Data items:

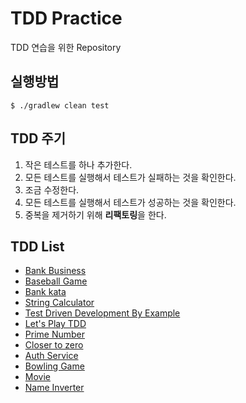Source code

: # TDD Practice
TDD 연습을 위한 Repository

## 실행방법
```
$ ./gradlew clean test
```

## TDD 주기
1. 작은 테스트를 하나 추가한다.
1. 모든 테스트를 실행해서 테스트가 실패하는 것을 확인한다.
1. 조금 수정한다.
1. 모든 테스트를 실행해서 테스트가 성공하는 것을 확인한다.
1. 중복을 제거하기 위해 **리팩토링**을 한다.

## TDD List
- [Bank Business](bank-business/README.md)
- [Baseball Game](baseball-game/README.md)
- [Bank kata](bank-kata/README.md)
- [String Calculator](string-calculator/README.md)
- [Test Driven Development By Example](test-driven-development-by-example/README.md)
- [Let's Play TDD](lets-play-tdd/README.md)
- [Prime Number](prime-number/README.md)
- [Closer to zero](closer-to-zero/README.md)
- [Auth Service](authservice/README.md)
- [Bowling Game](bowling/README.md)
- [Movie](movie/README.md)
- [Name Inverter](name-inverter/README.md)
---
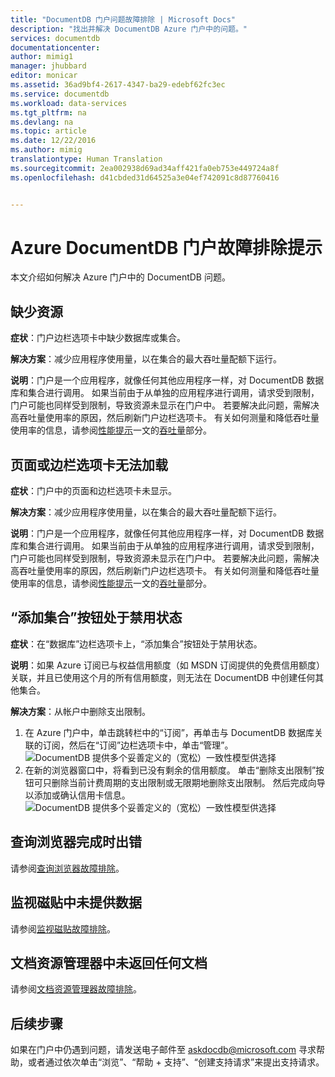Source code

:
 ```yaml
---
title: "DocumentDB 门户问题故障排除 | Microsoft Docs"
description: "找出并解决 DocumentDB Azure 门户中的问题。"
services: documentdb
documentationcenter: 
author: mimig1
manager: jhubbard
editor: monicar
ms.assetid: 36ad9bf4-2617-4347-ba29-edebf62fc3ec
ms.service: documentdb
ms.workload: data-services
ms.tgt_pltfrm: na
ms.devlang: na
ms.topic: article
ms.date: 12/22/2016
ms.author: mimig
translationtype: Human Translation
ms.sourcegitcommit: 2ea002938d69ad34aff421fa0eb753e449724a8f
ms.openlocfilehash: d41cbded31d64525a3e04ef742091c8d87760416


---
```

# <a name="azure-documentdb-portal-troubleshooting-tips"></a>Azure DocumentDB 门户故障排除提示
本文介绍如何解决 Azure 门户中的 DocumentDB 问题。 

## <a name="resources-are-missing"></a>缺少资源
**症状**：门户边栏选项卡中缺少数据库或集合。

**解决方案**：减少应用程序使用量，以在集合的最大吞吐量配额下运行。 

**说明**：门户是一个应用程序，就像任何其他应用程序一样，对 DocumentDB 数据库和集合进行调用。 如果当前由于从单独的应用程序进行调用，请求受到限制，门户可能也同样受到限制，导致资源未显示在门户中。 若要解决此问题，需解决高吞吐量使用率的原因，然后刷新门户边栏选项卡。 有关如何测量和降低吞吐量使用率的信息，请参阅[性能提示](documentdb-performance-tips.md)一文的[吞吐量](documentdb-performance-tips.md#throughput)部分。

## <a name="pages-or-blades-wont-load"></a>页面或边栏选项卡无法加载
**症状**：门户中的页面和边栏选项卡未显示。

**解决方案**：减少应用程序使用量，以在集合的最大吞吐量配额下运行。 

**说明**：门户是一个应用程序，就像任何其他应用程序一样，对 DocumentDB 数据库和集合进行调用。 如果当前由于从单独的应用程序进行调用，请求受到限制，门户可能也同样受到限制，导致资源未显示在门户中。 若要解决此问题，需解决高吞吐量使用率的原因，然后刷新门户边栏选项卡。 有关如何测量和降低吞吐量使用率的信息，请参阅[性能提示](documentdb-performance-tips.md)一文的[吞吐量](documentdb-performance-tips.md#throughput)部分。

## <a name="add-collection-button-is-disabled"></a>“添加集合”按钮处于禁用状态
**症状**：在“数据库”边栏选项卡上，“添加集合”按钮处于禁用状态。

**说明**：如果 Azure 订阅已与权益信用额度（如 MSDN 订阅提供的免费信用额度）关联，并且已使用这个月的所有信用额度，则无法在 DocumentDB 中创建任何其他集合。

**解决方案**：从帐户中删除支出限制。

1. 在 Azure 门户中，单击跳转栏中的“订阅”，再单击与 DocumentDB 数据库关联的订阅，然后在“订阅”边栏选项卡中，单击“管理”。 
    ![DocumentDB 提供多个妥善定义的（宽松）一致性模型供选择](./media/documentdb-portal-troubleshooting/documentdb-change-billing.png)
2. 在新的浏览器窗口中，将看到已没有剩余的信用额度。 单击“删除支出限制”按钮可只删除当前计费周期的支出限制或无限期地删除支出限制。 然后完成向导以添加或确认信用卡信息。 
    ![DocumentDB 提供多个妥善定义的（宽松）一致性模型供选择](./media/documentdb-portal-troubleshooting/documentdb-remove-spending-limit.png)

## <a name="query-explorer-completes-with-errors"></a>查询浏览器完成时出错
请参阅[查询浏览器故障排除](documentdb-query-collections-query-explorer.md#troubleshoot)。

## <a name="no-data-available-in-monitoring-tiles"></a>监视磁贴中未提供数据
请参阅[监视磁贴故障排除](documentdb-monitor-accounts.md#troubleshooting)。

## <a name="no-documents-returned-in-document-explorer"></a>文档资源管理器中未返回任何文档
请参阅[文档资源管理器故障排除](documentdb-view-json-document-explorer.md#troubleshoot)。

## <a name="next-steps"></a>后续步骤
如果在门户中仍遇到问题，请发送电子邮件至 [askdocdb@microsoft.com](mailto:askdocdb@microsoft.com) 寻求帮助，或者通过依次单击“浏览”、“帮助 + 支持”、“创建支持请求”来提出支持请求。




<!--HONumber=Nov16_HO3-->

== Problem to solve ==
Gather all lines from the records above in which "提供多个妥善定义的" appears.

== Written solution ==
    ![DocumentDB 提供多个妥善定义的（宽松）一致性模型供选择](./media/documentdb-portal-troubleshooting/documentdb-change-billing.png)
    ![DocumentDB 提供多个妥善定义的（宽松）一致性模型供选择](./media/documentdb-portal-troubleshooting/documentdb-remove-spending-limit.png)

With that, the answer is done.